To answer your questions:
1. Slow queries can be a cause of GC pressure, a result of GC pressure,
or both. In my experience, it more often the GC pressure leads to slow
queries than the other way around.
2. This is very suspicious. I can think of a few causes, such as hot
partitions + token aware load balancing, client that only connects to a
single node in the cluster, heavy streaming activities within some token
ranges, bad retry policies, etc., and it's pretty hard to know what
exactly has happened without digging too deep into it. If this happens
frequently, you should properly investigate and fix it. This certainly
can lead to higher GC pressure on the affected node.

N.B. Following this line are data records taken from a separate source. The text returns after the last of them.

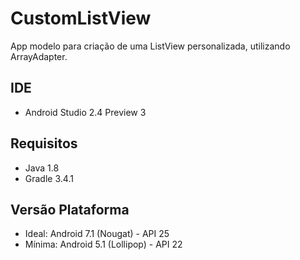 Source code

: CustomListView
==================

App modelo para criação de uma ListView personalizada, utilizando ArrayAdapter.

## IDE 
- Android Studio 2.4 Preview 3

## Requisitos
- Java 1.8
- Gradle 3.4.1

## Versão Plataforma 
- Ideal: Android 7.1 (Nougat) - API 25
- Mínima: Android 5.1 (Lollipop) - API 22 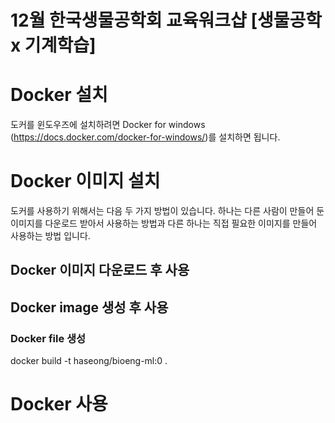 # 12월 한국생물공학회 교육워크샵 [생물공학 x 기계학습]


# Docker 설치
도커를 윈도우즈에 설치하려면 Docker for windows (https://docs.docker.com/docker-for-windows/)를 설치하면 됩니다.

# Docker 이미지 설치
도커를 사용하기 위해서는 다음 두 가지 방법이 있습니다. 하나는 다른 사람이 만들어 둔 이미지를 다운로드 받아서 사용하는 방법과 다른 하나는 직접 필요한 이미지를 만들어 사용하는 방법 입니다.

## Docker 이미지 다운로드 후 사용


## Docker image 생성 후 사용

### Docker file 생성
docker build -t haseong/bioeng-ml:0 .



# Docker 사용
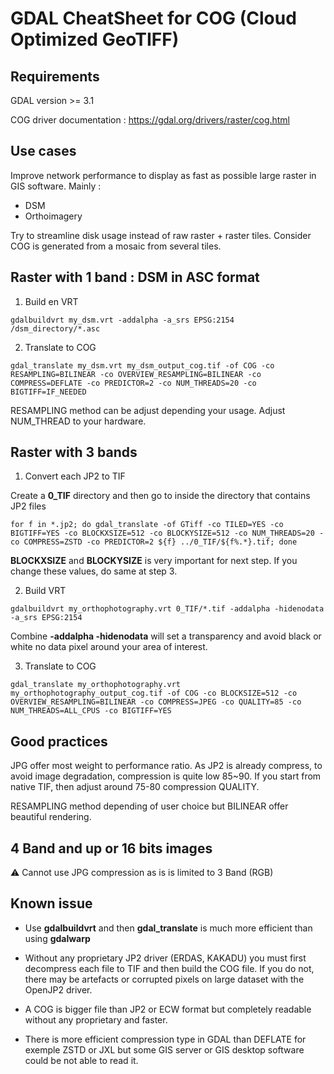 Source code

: # GDAL CheatSheet for COG (Cloud Optimized GeoTIFF)

## Requirements

GDAL version >= 3.1

COG driver documentation : https://gdal.org/drivers/raster/cog.html

## Use cases

Improve network performance to display as fast as possible large raster in GIS software. Mainly :
- DSM
- Orthoimagery

Try to streamline disk usage instead of raw raster + raster tiles.
Consider COG is generated from a mosaic from several tiles.

## Raster with 1 band : DSM in ASC format

1. Build en VRT

`gdalbuildvrt my_dsm.vrt -addalpha -a_srs EPSG:2154 /dsm_directory/*.asc`

2. Translate to COG

`gdal_translate my_dsm.vrt my_dsm_output_cog.tif -of COG -co RESAMPLING=BILINEAR -co OVERVIEW_RESAMPLING=BILINEAR -co COMPRESS=DEFLATE -co PREDICTOR=2 -co NUM_THREADS=20 -co BIGTIFF=IF_NEEDED`

RESAMPLING method can be adjust depending your usage.
Adjust NUM_THREAD to your hardware.

## Raster with 3 bands

1. Convert each JP2 to TIF

Create a **0_TIF** directory and then go to inside the directory that contains JP2 files

`for f in *.jp2; do gdal_translate -of GTiff -co TILED=YES -co BIGTIFF=YES -co BLOCKXSIZE=512 -co BLOCKYSIZE=512 -co NUM_THREADS=20 -co COMPRESS=ZSTD -co PREDICTOR=2 ${f} ../0_TIF/${f%.*}.tif; done`

**BLOCKXSIZE** and **BLOCKYSIZE** is very important for next step. If you change these values, do same at step 3.

2. Build VRT

`gdalbuildvrt my_orthophotography.vrt 0_TIF/*.tif -addalpha -hidenodata -a_srs EPSG:2154`

Combine **-addalpha -hidenodata** will set a transparency and avoid black or white no data pixel around your area of interest.

3. Translate to COG

`gdal_translate my_orthophotography.vrt my_orthophotography_output_cog.tif -of COG -co BLOCKSIZE=512 -co OVERVIEW_RESAMPLING=BILINEAR -co COMPRESS=JPEG -co QUALITY=85 -co NUM_THREADS=ALL_CPUS -co BIGTIFF=YES`

## Good practices

JPG offer most weight to performance ratio.
As JP2 is already compress, to avoid image degradation, compression is quite low 85~90.
If you start from native TIF, then adjust around 75-80 compression QUALITY.

RESAMPLING method depending of user choice but BILINEAR offer beautiful rendering.

## 4 Band and up or 16 bits images

:warning: Cannot use JPG compression as is is limited to 3 Band (RGB)

## Known issue

- Use **gdalbuildvrt** and then **gdal_translate** is much more efficient than using **gdalwarp**

- Without any proprietary JP2 driver (ERDAS, KAKADU) you must first decompress each file to TIF and then build the COG file.
If you do not, there may be artefacts or corrupted pixels on large dataset with the OpenJP2 driver.

- A COG is bigger file than JP2 or ECW format but completely readable without any proprietary and faster.

- There is more efficient compression type in GDAL than DEFLATE for exemple ZSTD or JXL but some GIS server or GIS desktop software could be not able to read it. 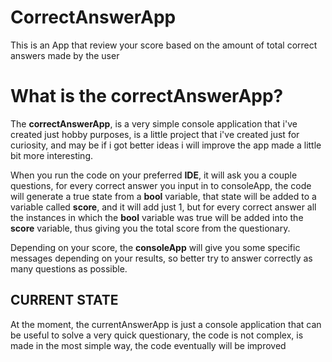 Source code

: # CorrectAnswerApp
This is an App that review your score based on the amount of total correct answers made by the user

# What is the correctAnswerApp?
The **correctAnswerApp**, is a very simple console application that i've created just hobby purposes, is a little project that i've created just for curiosity, and may be if i got better ideas i will improve the app made a little bit more interesting. 

When you run the code on your preferred **IDE**, it will ask you a couple questions, for every correct answer you input in to consoleApp, the code will generate a true state from a **bool** variable, that state will be added to a variable called **score**, and it will add just 1, but for every correct answer all the instances in which the **bool** variable was true will be added into the **score** variable, thus giving you the total score from the questionary.

Depending on your score, the **consoleApp** will give you some specific messages depending on your results, so better try to answer correctly as many questions as possible.

## CURRENT STATE
At the moment, the currentAnswerApp is just a console application that can be useful to solve a very quick questionary, the code is not complex, is made in the most simple way, the code eventually will be improved
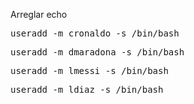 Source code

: Arreglar echo  
<pre>useradd -m cronaldo -s /bin/bash </pre>
<pre>useradd -m dmaradona -s /bin/bash </pre>
<pre>useradd -m lmessi -s /bin/bash </pre>
<pre>useradd -m ldiaz -s /bin/bash </pre>
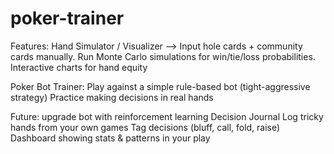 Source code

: # poker-trainer
Features:
Hand Simulator / Visualizer --> Input hole cards + community cards manually.
Run Monte Carlo simulations for win/tie/loss probabilities.
Interactive charts for hand equity


Poker Bot Trainer:
Play against a simple rule-based bot (tight-aggressive strategy)
Practice making decisions in real hands


Future: upgrade bot with reinforcement learning
Decision Journal
Log tricky hands from your own games
Tag decisions (bluff, call, fold, raise)
Dashboard showing stats & patterns in your play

3. Just higher cache hits but the overall number of queries did not
change much, or even gone down? That would be an indicator of bad retry
policies. More cache hits alone won't cause much GC pressure, but the
underlaying issue lead to the higher cache hits may.
On 08/03/2022 21:44, Inquistive allen wrote:
Hello team,
On a given day , a node in 27 node cluster observed higher frequency
of garbage collection. Mostly young gc.
I have found below issues:
1. Higher number of slow queries being observed on that particular
node for that particular day compared to other days
2. Higher outgoing traffic observed from the node , 10 times the
average outbound traffic on that particular day
3. Higher number of cache requests hitting the key cache and chunk
cache that other days on the particular node
The cluster has large partition warning as well.
My query is, which of the above is a likely cause of higher frequency
of GC leading to High load average on the system.